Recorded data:
*** Block opens ***
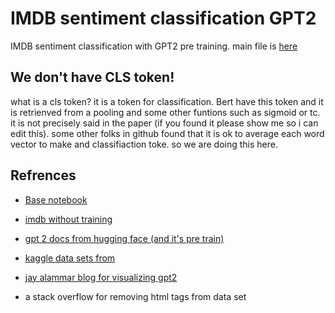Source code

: # IMDB sentiment classification GPT2
IMDB sentiment classification with GPT2 pre training. main file is [here](https://github.com/AminTaheri23/IMDB-sentiment-classification-GPT2/blob/master/transfer_learning_classification_GPT2.ipynb)


## We don't have CLS token!
what is a cls token? it is a token for classification. Bert have this token and it is retrienved from a pooling and some other funtions such as sigmoid or tc. it is not precisely said in the paper (if you found it please show me so i can edit this). some other folks in github found that it is ok to average each word vector to make and classifiaction toke. so we are doing this here.

## Refrences
 - [Base notebook]( https://github.com/jalammar/jalammar.github.io/blob/master/notebooks/bert/A_Visual_Notebook_to_Using_BERT_for_the_First_Time.ipynb)

- [imdb without training](https://machinelearningmastery.com/predict-sentiment-movie-reviews-using-deep-learning/)

- [gpt 2 docs from hugging face (and it's pre train)](https://huggingface.co/transformers/model_doc/gpt2.html)

- [kaggle data sets from](https://www.kaggle.com/lakshmi25npathi/imdb-dataset-of-50k-movie-reviews)

- [jay alammar blog for visualizing gpt2](http://jalammar.github.io/illustrated-gpt2/)

- a stack overflow for removing html tags from data set
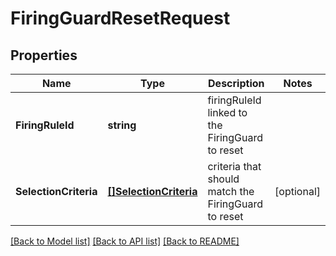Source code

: # FiringGuardResetRequest

## Properties

Name | Type | Description | Notes
------------ | ------------- | ------------- | -------------
**FiringRuleId** | **string** | firingRuleId linked to the FiringGuard to reset | 
**SelectionCriteria** | [**[]SelectionCriteria**](SelectionCriteria.md) | criteria that should match the FiringGuard to reset | [optional] 

[[Back to Model list]](../README.md#documentation-for-models) [[Back to API list]](../README.md#documentation-for-api-endpoints) [[Back to README]](../README.md)


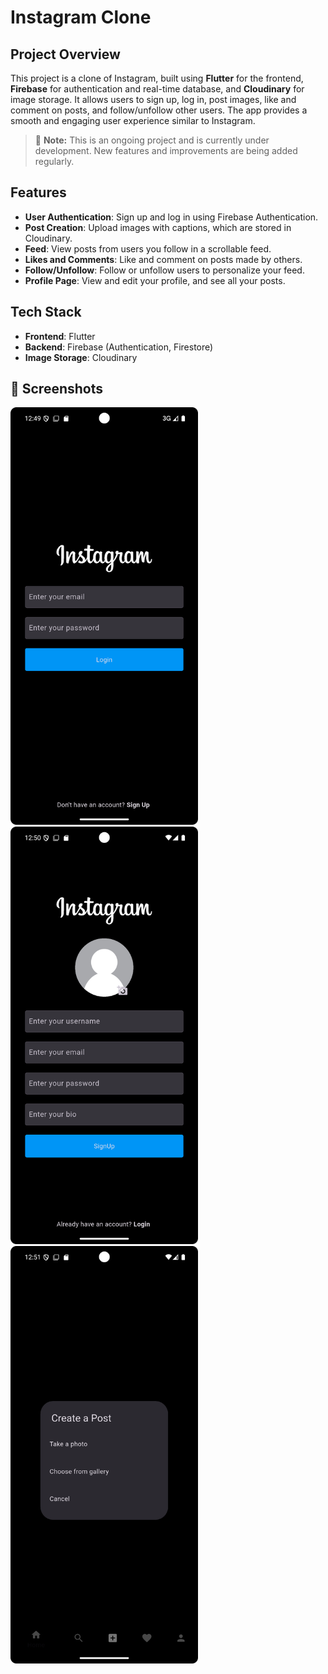 # Instagram Clone

## Project Overview
This project is a clone of Instagram, built using **Flutter** for the frontend, **Firebase** for authentication and real-time database, and **Cloudinary** for image storage. It allows users to sign up, log in, post images, like and comment on posts, and follow/unfollow other users. The app provides a smooth and engaging user experience similar to Instagram.

> 🚧 **Note:** This is an ongoing project and is currently under development. New features and improvements are being added regularly.

## Features
- **User Authentication**: Sign up and log in using Firebase Authentication.
- **Post Creation**: Upload images with captions, which are stored in Cloudinary.
- **Feed**: View posts from users you follow in a scrollable feed.
- **Likes and Comments**: Like and comment on posts made by others.
- **Follow/Unfollow**: Follow or unfollow users to personalize your feed.
- **Profile Page**: View and edit your profile, and see all your posts.
  
## Tech Stack
- **Frontend**: Flutter
- **Backend**: Firebase (Authentication, Firestore)
- **Image Storage**: Cloudinary

## 📸 Screenshots

<img src="assets/ss1.png" alt="Login Screen" width="300"/>
<img src="assets/ss2.png" alt="Signup Screen" width="300"/>
<img src="assets/ss3.png" alt="Upload Post" width="300"/>






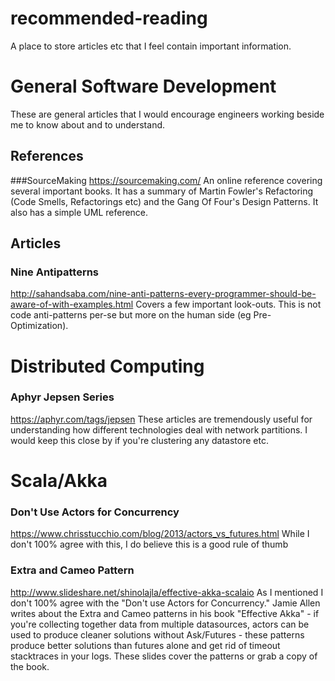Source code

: # recommended-reading
A place to store articles etc that I feel contain important information.

# General Software Development 

These are general articles that I would encourage engineers working beside me to know about and to understand.
## References
###SourceMaking 
https://sourcemaking.com/
An online reference covering several important books. It has a summary of Martin Fowler's Refactoring (Code Smells, Refactorings etc) and the Gang Of Four's Design Patterns. It also has a simple UML reference.

## Articles
### Nine Antipatterns  
http://sahandsaba.com/nine-anti-patterns-every-programmer-should-be-aware-of-with-examples.html
Covers a few important look-outs. This is not code anti-patterns per-se but more on the human side (eg Pre-Optimization).

# Distributed Computing
### Aphyr Jepsen Series 
https://aphyr.com/tags/jepsen
These articles are tremendously useful for understanding how different technologies deal with network partitions. I would keep this close by if you're clustering any datastore etc.

# Scala/Akka

### Don't Use Actors for Concurrency
https://www.chrisstucchio.com/blog/2013/actors_vs_futures.html
While I don't 100% agree with this, I do believe this is a good rule of thumb

### Extra and Cameo Pattern
http://www.slideshare.net/shinolajla/effective-akka-scalaio
As I mentioned I don't 100% agree with the "Don't use Actors for Concurrency." Jamie Allen writes about the Extra and Cameo patterns in his book "Effective Akka" - if you're collecting together data from multiple datasources, actors can be used to produce cleaner solutions without Ask/Futures - these patterns produce better solutions than futures alone and get rid of timeout stacktraces in your logs. These slides cover the patterns or grab a copy of the book.
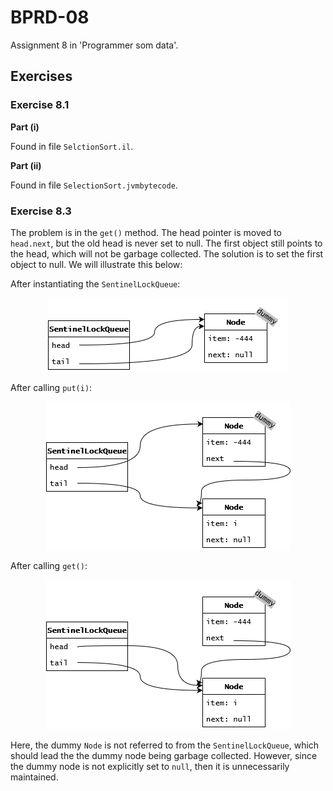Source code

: # BPRD-08

Assignment 8 in 'Programmer som data'.

## Exercises

### Exercise 8.1

**Part (i)**

Found in file `SelctionSort.il`.

**Part (ii)**

Found in file `SelectionSort.jvmbytecode`.

### Exercise 8.3

The problem is in the `get()` method. The head pointer is moved to `head.next`, but the old head is never set to null. The first object still points to the head, which will not be garbage collected. The solution is to set the first object to null. We will illustrate this below:

After instantiating the `SentinelLockQueue`:

<p align="center">
    <img src=setup.png />
</p>

After calling `put(i)`:

<p align="center">
    <img src=put.png />
</p>

After calling `get()`:

<p align="center">
    <img src=get.png />
</p>

Here, the dummy `Node` is not referred to from the `SentinelLockQueue`, which should lead the the dummy node being garbage collected. However, since the dummy node is not explicitly set to `null`, then it is unnecessarily maintained.

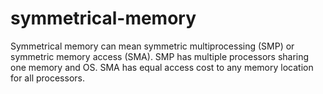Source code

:# symmetrical-memory
Symmetrical memory can mean symmetric multiprocessing (SMP) or symmetric memory access (SMA). SMP has multiple processors sharing one memory and OS. SMA has equal access cost to any memory location for all processors.
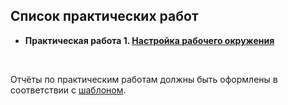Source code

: ## Список практических работ

- **Практическая работа 1. [Настройка рабочего окружения](./practice_01.md)**

<br>

Отчёты по практическим работам должны быть оформлены в соответствии с [шаблоном](./report_template.docx).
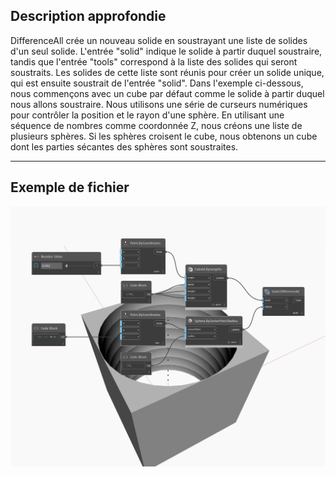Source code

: ## Description approfondie
DifferenceAll crée un nouveau solide en soustrayant une liste de solides d'un seul solide. L'entrée "solid" indique le solide à partir duquel soustraire, tandis que l'entrée "tools" correspond à la liste des solides qui seront soustraits. Les solides de cette liste sont réunis pour créer un solide unique, qui est ensuite soustrait de l'entrée "solid". Dans l'exemple ci-dessous, nous commençons avec un cube par défaut comme le solide à partir duquel nous allons soustraire. Nous utilisons une série de curseurs numériques pour contrôler la position et le rayon d'une sphère. En utilisant une séquence de nombres comme coordonnée Z, nous créons une liste de plusieurs sphères. Si les sphères croisent le cube, nous obtenons un cube dont les parties sécantes des sphères sont soustraites.
___
## Exemple de fichier

![DifferenceAll](./Autodesk.DesignScript.Geometry.Solid.DifferenceAll_img.jpg)

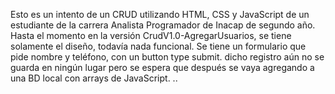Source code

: Esto es un intento de un CRUD utilizando HTML, CSS y JavaScript de un estudiante de la carrera Analista Programador de Inacap de segundo año.
Hasta el momento en la versión CrudV1.0-AgregarUsuarios, se tiene solamente el diseño, todavía nada funcional.
Se tiene un formulario que pide nombre y teléfono, con un button type submit.
dicho registro aún no se guarda en ningún lugar pero se espera que después se vaya agregando a una BD local con arrays de JavaScript.
 ..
*** Block closes ***
EXERCISE GOAL »
Determine how many lines above hold the word "calling", then give only that number.

FINISHED TASK »
2